Instruction-Following Capabilities
On instruction-following benchmarks, Updesh provides robust performance with minimal catastrophic forgetting, especially for Phi4. Fine-tuning generally degrades Llama's performance, but Updesh shows smaller drops compared to other baselines. The results underscore the importance of training data format and distributional alignment with downstream tasks.
Discussion
- Quality Evaluation: LLM-based evaluators are insufficient for nuanced multilingual and multicultural quality assessment, necessitating scalable human-in-the-loop protocols.
- Task-Type Sensitivity: Updesh-trained models excel in NLG tasks due to long-context, generative training data, while NLU gains are attenuated by format mismatches.
- Distributional Mismatch: The composition shift in Updesh (long-form, multi-step, generative) amplifies NLG gains but limits NLU improvements, highlighting the need for task-aligned data curation.
- Resource Gap Bridging: Updesh demonstrates that context-aware, culturally grounded synthetic data can effectively bridge resource gaps, especially in low-resource languages.
Ethical Considerations
The paper details institutional oversight, annotator demographics, and rigorous quality assurance protocols.
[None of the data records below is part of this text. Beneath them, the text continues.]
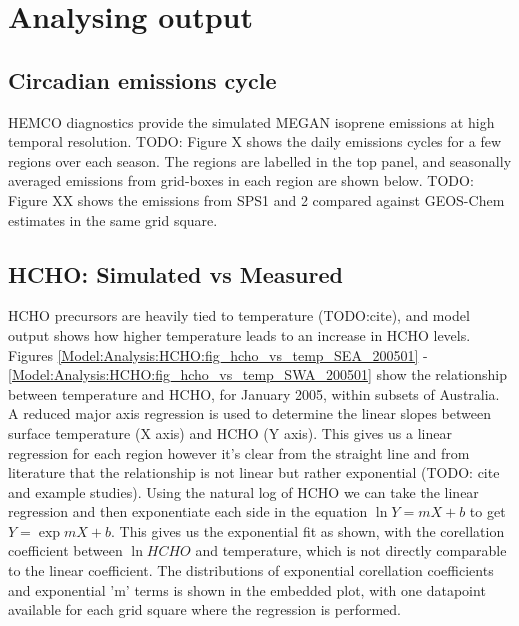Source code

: \section{Analysing output}
\label{Model:Analysis}
  
    
    
  \subsection{Circadian emissions cycle}
    HEMCO diagnostics provide the simulated MEGAN isoprene emissions at high temporal resolution.
    TODO: Figure X shows the daily emissions cycles for a few regions over each season. 
    The regions are labelled in the top panel, and seasonally averaged emissions from grid-boxes in each region are shown below.
    TODO: Figure XX shows the emissions from SPS1 and 2 compared against GEOS-Chem estimates in the same grid square.
    
  \subsection{HCHO: Simulated vs Measured}
  \label{Model:Analysis:HCHO}
    
    HCHO precursors are heavily tied to temperature (TODO:cite), and model output shows how higher temperature leads to an increase in HCHO levels.
    Figures \ref{Model:Analysis:HCHO:fig_hcho_vs_temp_SEA_200501} - \ref{Model:Analysis:HCHO:fig_hcho_vs_temp_SWA_200501} show the relationship between temperature and HCHO, for January 2005, within subsets of Australia.
    A reduced major axis regression is used to determine the linear slopes between surface temperature (X axis) and HCHO (Y axis).
    This gives us a linear regression for each region however it's clear from the straight line and from literature that the relationship is not linear but rather exponential (TODO: cite and example studies).
    Using the natural log of HCHO we can take the linear regression and then exponentiate each side in the equation $\ln{Y} = m{X}+b$ to get ${Y} = \exp{m{X}+b}$. 
    This gives us the exponential fit as shown, with the corellation coefficient between $\ln{HCHO}$ and temperature, which is not directly comparable to the linear coefficient.
    The distributions of exponential corellation coefficients and exponential 'm' terms is shown in the embedded plot, with one datapoint available for each grid square where the regression is performed.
Native speakers were involved in annotation, with explicit attention to privacy, consent, and data sovereignty.
Conclusion
This work provides a comprehensive empirical paper of synthetic data generation for multilingual, multicultural AI, with a focus on Indic languages. The Updesh dataset, constructed via a bottom-up, culturally grounded pipeline, demonstrates that synthetic data can substantially improve generative task performance and reduce resource disparities. However, the results indicate that no single strategy is universally optimal; effective multilingual AI development requires multi-faceted, context-aware data curation and evaluation methodologies. The public release of Updesh and associated protocols will facilitate transparent, reproducible research in this domain.